# Try it
Your answer must consist of exactly the lines below, starting with the line with "are linearly independent." and going on through the line with "of $V$, then $|A| \leq |B|$.", and nothing else.

# Task data

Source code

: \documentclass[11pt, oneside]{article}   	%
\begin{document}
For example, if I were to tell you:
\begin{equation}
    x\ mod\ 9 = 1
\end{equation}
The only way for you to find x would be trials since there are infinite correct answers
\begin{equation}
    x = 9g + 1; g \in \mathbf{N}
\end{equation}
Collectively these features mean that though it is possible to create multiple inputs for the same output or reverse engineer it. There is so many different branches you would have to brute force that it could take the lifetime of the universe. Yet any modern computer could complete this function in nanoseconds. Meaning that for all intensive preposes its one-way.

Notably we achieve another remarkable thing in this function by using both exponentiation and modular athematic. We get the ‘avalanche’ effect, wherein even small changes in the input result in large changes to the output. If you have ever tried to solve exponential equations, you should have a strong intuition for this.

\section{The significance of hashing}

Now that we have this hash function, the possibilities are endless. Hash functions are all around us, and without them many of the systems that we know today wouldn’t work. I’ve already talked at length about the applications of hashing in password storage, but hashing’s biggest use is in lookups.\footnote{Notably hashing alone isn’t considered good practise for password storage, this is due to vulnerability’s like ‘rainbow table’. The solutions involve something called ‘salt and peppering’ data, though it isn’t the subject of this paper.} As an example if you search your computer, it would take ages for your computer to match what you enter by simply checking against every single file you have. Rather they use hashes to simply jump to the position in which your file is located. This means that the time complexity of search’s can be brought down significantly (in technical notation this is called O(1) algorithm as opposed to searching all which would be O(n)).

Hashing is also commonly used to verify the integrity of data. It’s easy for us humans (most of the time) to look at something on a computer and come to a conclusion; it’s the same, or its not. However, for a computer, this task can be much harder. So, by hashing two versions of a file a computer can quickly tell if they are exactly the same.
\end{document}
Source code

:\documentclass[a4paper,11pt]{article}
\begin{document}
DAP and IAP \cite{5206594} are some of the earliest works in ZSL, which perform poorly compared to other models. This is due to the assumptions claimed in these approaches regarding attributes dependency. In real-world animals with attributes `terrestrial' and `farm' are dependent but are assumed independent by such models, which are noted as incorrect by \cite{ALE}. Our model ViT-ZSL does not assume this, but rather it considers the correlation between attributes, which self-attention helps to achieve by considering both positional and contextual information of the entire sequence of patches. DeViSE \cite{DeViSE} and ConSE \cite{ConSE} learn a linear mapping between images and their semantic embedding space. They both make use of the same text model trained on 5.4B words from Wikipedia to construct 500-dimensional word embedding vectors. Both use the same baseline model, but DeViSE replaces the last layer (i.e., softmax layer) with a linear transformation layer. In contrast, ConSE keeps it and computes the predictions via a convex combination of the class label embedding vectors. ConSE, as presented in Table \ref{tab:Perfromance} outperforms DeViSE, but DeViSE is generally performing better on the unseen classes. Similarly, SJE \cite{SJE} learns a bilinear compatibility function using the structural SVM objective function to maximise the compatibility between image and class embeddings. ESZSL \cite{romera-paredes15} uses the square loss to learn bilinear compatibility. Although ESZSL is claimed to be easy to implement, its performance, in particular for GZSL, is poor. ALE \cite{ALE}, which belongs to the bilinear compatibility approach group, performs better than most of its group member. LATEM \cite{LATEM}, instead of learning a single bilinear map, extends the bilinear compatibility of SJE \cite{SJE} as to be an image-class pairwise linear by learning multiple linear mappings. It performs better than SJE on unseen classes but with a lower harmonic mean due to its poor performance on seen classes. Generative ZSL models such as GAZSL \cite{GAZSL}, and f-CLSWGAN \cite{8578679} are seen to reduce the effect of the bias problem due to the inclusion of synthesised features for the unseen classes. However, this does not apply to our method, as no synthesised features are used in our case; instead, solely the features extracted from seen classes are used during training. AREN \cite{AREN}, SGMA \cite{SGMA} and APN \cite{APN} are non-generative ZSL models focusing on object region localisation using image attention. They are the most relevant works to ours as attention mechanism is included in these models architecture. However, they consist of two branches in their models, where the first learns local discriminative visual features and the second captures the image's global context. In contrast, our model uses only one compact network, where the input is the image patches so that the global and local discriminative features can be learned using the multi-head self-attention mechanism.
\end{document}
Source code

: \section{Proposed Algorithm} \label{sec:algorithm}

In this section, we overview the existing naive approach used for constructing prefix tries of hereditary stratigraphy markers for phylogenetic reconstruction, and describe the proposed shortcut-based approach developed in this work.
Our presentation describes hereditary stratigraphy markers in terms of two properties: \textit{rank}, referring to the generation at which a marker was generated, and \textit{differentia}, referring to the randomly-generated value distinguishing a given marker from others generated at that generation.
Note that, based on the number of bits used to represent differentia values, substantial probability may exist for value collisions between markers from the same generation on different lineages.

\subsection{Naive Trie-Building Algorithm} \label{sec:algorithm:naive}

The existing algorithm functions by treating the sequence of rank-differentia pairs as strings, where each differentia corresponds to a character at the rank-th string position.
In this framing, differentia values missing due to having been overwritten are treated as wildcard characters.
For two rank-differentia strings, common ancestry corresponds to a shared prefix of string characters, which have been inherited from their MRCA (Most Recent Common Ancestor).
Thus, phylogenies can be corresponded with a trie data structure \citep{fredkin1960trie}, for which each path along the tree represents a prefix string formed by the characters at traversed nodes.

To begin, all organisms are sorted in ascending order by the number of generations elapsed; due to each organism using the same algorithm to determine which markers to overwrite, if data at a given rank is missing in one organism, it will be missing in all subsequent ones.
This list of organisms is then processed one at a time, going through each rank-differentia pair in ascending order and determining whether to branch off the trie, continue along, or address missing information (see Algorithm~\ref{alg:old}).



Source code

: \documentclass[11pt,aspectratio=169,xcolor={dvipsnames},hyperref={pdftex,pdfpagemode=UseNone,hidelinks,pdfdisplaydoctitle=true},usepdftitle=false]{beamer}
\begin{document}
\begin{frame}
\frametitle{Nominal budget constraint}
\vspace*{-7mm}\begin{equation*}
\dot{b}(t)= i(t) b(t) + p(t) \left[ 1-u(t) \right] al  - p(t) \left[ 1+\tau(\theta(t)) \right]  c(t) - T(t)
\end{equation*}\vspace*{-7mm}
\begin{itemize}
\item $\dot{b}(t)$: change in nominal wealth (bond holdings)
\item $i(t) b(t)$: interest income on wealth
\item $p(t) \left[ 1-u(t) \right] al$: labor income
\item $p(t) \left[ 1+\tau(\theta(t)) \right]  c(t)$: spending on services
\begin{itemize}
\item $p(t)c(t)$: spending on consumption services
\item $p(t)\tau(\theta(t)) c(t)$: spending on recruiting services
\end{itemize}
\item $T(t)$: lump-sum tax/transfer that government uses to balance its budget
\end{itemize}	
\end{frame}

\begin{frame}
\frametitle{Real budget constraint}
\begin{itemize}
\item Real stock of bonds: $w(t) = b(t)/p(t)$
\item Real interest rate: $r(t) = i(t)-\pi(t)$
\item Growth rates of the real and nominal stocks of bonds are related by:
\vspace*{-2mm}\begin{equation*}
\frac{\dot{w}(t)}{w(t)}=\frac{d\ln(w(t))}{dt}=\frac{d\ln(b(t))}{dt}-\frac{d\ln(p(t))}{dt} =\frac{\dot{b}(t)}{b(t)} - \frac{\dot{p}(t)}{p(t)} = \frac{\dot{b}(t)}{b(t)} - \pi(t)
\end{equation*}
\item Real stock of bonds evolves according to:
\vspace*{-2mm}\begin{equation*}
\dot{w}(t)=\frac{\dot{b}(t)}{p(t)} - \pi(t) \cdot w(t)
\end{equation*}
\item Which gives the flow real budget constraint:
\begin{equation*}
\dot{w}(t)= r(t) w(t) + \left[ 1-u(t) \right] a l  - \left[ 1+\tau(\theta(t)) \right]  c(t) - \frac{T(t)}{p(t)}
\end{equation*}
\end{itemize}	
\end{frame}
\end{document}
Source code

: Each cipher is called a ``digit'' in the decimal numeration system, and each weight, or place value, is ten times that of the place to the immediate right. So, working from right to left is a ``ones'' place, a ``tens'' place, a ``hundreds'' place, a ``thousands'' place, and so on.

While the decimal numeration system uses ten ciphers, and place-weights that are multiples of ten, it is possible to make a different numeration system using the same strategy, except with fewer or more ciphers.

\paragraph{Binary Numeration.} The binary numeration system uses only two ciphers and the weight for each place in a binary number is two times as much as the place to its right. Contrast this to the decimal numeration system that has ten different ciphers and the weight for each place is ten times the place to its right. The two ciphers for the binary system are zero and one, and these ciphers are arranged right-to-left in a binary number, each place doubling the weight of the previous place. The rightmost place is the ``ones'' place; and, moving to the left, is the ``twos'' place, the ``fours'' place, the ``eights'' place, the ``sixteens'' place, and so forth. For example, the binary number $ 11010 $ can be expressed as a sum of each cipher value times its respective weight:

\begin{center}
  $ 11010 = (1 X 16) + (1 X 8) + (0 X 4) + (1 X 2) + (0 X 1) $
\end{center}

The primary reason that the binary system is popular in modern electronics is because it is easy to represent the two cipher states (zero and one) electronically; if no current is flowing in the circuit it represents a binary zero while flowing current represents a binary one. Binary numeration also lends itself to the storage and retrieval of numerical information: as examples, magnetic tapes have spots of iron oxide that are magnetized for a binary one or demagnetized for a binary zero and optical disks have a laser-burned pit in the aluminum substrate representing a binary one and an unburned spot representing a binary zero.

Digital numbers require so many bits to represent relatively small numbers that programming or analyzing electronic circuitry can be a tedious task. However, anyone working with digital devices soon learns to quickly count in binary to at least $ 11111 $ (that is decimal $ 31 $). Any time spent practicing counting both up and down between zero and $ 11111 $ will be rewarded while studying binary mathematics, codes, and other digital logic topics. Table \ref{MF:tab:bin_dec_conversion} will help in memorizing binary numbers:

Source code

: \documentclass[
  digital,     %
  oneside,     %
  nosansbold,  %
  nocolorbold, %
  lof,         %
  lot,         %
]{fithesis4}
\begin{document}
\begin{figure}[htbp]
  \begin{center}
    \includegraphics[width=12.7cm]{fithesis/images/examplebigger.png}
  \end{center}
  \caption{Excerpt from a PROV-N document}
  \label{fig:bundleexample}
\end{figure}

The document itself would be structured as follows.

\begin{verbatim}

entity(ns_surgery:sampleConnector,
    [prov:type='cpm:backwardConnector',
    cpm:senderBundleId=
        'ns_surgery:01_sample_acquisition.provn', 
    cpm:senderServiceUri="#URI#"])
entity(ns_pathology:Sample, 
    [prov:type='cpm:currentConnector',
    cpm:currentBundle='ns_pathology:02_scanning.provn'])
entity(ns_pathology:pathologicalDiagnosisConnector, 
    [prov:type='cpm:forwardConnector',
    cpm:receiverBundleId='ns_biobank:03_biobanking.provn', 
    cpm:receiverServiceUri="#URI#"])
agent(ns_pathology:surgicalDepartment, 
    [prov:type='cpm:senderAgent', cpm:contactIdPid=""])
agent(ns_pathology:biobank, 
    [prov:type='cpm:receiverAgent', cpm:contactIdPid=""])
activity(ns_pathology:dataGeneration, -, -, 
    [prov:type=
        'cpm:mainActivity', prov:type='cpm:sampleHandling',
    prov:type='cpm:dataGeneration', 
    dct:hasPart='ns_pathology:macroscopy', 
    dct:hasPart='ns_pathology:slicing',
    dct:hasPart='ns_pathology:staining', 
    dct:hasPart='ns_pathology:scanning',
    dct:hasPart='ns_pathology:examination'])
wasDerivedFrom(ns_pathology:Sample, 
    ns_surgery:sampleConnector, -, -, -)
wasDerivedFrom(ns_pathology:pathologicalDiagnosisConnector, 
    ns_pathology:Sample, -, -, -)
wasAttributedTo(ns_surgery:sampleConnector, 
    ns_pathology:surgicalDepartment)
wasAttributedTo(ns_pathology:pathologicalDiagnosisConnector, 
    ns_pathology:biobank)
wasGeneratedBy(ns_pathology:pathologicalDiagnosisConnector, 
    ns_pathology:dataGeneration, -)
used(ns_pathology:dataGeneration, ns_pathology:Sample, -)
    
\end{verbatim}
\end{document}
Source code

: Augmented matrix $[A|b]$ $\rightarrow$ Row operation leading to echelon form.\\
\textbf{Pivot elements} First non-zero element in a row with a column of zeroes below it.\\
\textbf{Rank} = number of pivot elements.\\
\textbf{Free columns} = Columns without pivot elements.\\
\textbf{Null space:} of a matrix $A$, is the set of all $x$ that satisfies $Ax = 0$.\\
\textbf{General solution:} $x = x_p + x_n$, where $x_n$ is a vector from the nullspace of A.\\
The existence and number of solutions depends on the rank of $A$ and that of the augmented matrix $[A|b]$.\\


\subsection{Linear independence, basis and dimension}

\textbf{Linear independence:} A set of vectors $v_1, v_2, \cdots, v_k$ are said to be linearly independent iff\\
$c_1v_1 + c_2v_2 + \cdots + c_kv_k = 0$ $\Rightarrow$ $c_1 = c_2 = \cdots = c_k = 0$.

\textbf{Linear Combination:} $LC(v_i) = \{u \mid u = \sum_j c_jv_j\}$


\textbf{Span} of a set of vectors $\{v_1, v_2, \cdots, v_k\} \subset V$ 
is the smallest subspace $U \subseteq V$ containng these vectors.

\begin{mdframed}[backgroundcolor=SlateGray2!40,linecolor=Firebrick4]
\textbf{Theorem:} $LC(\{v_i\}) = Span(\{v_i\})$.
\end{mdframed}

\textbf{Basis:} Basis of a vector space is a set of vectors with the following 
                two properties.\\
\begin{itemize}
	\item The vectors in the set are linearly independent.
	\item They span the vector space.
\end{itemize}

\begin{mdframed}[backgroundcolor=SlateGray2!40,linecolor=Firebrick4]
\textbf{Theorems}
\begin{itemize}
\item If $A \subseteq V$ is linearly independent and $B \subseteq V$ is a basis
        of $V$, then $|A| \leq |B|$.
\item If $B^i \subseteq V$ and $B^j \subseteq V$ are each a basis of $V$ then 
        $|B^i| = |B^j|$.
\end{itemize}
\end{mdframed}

# Exercise answer
	\item The vectors in the set are linearly independent.
	\item They span the vector space.
\end{itemize}

\begin{mdframed}[backgroundcolor=SlateGray2!40,linecolor=Firebrick4]
\textbf{Theorems}
\begin{itemize}
\item If $A \subseteq V$ is linearly independent and $B \subseteq V$ is a basis
        of $V$, then $|A| \leq |B|$.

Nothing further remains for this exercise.